- TASK GOAL:
Please restate, word for word, the lines below that begin at the one with "their diagonal subgroup" and end at the one with "problem; it does". Leave out all other lines.

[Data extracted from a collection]
--------------------------------

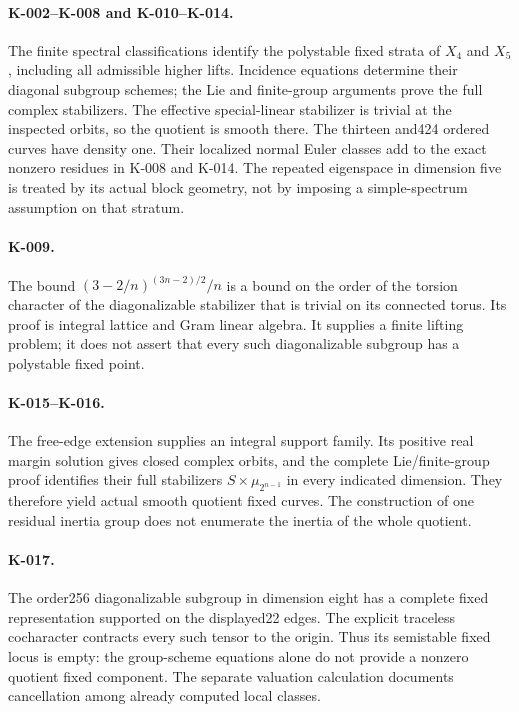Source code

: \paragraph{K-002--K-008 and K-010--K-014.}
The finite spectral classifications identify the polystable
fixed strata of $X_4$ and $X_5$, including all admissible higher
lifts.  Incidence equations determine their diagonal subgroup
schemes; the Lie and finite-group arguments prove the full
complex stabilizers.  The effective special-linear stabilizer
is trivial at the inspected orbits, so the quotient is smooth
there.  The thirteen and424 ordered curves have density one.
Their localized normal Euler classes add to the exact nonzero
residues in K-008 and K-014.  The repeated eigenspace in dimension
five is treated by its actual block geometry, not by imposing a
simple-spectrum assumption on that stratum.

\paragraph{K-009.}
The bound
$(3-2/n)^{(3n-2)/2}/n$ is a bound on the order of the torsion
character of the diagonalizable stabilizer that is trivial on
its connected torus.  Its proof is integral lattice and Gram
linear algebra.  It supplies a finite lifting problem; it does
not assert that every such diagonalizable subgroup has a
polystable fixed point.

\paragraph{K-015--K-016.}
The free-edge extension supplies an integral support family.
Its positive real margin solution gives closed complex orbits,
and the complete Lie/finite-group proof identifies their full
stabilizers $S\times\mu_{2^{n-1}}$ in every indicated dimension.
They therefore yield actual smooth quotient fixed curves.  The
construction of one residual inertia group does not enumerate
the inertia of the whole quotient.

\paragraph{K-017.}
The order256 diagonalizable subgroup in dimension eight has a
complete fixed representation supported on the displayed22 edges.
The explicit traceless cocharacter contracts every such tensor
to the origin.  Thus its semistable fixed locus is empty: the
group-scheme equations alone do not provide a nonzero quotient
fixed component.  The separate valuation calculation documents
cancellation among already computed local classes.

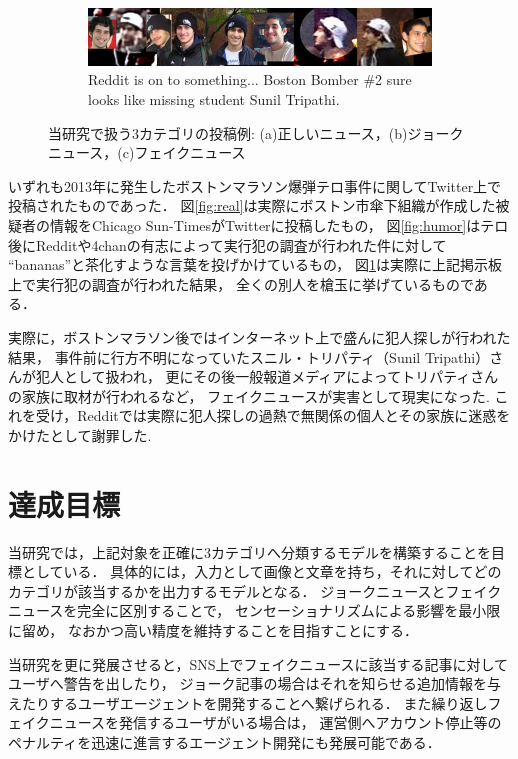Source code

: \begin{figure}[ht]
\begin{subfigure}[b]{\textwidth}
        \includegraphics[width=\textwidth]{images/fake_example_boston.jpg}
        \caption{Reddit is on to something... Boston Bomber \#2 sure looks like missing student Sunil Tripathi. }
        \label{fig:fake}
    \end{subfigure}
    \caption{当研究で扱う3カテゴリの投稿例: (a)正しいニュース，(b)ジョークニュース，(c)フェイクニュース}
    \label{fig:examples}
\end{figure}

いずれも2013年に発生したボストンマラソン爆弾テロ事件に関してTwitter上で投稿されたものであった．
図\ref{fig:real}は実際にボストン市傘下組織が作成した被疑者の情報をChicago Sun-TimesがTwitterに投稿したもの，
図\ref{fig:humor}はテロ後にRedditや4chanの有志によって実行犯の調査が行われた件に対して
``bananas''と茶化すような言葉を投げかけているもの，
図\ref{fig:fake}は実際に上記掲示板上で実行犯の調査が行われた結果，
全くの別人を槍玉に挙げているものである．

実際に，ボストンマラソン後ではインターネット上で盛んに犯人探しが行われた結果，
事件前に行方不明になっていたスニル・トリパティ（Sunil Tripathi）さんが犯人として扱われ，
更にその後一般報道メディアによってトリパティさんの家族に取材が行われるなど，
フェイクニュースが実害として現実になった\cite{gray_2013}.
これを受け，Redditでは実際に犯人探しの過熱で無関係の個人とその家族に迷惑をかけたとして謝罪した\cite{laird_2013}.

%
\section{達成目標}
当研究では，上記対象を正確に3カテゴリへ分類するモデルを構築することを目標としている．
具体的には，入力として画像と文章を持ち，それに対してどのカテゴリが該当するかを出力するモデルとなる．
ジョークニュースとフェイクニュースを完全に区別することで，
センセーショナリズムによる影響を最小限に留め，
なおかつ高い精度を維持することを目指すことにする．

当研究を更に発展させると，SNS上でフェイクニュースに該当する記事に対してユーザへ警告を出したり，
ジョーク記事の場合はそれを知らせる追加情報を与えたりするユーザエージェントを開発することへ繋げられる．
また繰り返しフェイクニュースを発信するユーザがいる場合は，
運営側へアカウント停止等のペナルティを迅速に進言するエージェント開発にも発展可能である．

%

--------------------------------

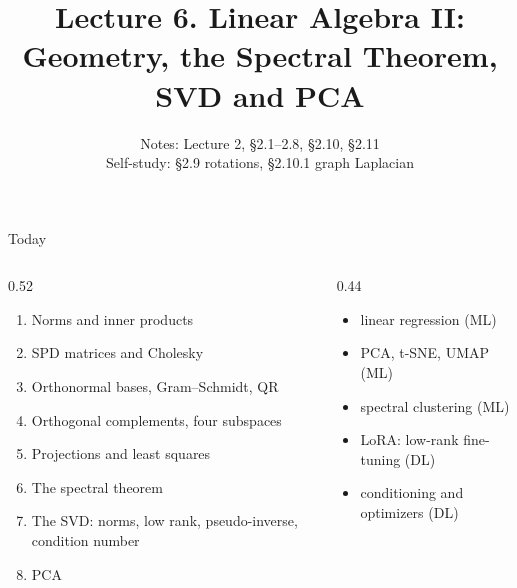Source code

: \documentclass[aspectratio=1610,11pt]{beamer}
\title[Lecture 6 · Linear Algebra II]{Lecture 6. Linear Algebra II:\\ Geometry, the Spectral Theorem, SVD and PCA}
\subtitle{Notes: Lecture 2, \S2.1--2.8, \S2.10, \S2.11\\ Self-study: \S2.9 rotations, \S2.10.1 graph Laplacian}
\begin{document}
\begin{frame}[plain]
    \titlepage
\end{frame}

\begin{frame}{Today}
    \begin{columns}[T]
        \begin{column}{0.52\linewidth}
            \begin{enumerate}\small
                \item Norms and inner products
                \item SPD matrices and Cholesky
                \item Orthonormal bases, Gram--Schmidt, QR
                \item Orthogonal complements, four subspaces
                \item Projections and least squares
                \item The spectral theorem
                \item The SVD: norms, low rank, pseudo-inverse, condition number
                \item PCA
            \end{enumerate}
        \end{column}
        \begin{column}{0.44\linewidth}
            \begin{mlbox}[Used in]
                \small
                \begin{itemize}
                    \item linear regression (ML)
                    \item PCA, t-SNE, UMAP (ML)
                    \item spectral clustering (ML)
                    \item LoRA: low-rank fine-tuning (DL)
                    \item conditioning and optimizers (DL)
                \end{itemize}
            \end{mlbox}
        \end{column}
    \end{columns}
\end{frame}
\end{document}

--------------------------------

- REPLY TO THE TASK:
lifts.  Incidence equations determine their diagonal subgroup
schemes; the Lie and finite-group arguments prove the full
complex stabilizers.  The effective special-linear stabilizer
is trivial at the inspected orbits, so the quotient is smooth
there.  The thirteen and424 ordered curves have density one.
Their localized normal Euler classes add to the exact nonzero
residues in K-008 and K-014.  The repeated eigenspace in dimension
five is treated by its actual block geometry, not by imposing a
simple-spectrum assumption on that stratum.

\paragraph{K-009.}
The bound
$(3-2/n)^{(3n-2)/2}/n$ is a bound on the order of the torsion
character of the diagonalizable stabilizer that is trivial on
its connected torus.  Its proof is integral lattice and Gram
linear algebra.  It supplies a finite lifting problem; it does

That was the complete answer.